PROMPT - In the listing below, find each line with the string "thesis" and report it.

---*---

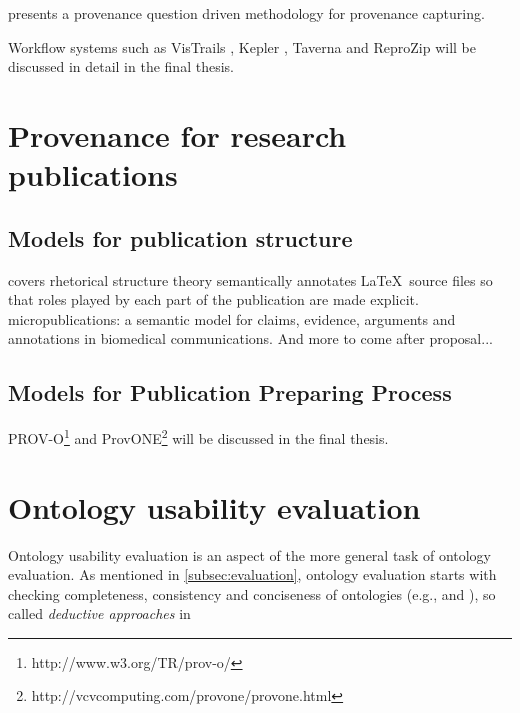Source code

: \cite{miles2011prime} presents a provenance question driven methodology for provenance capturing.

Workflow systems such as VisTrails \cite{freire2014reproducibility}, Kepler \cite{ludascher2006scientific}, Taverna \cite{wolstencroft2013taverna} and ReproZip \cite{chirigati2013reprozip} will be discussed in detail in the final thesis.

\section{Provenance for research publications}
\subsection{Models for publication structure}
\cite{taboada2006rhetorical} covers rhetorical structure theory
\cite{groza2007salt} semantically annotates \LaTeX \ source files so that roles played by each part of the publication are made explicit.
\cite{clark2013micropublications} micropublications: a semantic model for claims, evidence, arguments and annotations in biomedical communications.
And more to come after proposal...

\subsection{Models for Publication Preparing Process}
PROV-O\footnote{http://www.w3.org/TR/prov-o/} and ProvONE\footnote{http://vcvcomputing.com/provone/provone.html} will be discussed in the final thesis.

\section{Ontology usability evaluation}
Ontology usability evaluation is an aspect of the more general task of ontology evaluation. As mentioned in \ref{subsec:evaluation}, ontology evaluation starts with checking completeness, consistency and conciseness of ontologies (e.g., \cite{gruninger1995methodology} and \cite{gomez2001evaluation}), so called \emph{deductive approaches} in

---*---

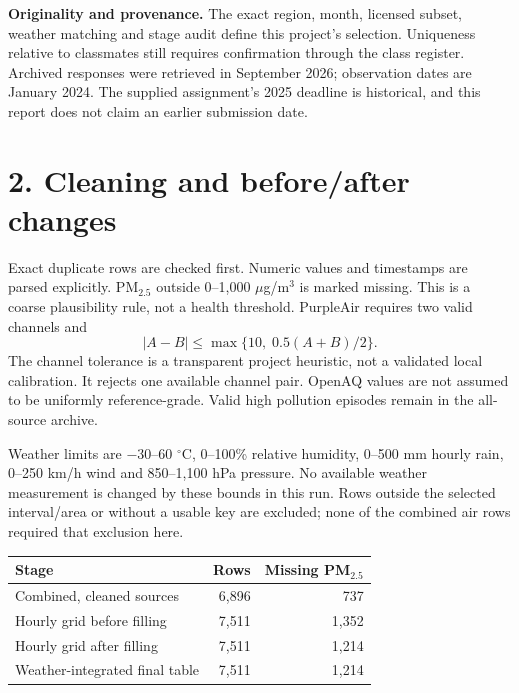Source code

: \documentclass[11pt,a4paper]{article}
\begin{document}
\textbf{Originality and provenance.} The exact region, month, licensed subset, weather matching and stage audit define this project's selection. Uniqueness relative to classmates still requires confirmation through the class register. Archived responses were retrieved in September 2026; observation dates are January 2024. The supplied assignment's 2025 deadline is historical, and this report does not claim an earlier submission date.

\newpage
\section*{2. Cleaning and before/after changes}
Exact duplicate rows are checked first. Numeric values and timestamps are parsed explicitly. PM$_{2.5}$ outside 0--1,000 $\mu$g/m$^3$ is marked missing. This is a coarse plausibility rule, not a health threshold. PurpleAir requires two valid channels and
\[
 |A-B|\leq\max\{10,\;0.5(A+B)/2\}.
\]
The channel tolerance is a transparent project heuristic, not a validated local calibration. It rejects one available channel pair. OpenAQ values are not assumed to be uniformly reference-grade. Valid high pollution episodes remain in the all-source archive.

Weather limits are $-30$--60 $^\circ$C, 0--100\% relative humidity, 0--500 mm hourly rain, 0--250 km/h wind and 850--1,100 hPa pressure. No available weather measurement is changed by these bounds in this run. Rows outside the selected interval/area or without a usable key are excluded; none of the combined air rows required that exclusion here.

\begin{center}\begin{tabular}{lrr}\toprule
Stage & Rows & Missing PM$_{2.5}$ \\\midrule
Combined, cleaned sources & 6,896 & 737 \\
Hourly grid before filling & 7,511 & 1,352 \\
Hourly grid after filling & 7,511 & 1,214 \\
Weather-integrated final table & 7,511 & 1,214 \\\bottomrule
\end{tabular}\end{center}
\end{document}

---*---

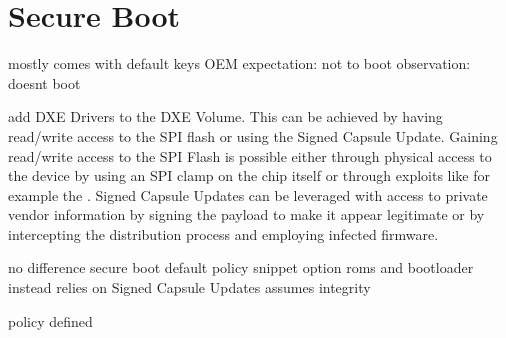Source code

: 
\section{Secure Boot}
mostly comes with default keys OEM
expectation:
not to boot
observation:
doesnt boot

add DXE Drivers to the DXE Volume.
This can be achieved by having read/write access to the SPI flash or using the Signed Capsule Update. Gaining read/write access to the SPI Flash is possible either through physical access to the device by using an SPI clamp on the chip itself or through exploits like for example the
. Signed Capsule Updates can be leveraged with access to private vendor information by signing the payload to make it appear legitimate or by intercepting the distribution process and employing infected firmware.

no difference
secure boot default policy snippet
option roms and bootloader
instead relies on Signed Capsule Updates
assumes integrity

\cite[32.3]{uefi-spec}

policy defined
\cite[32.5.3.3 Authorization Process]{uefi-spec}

---*---

RESULT OF THIS EXERCISE -
Workflow systems such as VisTrails \cite{freire2014reproducibility}, Kepler \cite{ludascher2006scientific}, Taverna \cite{wolstencroft2013taverna} and ReproZip \cite{chirigati2013reprozip} will be discussed in detail in the final thesis.
PROV-O\footnote{http://www.w3.org/TR/prov-o/} and ProvONE\footnote{http://vcvcomputing.com/provone/provone.html} will be discussed in the final thesis.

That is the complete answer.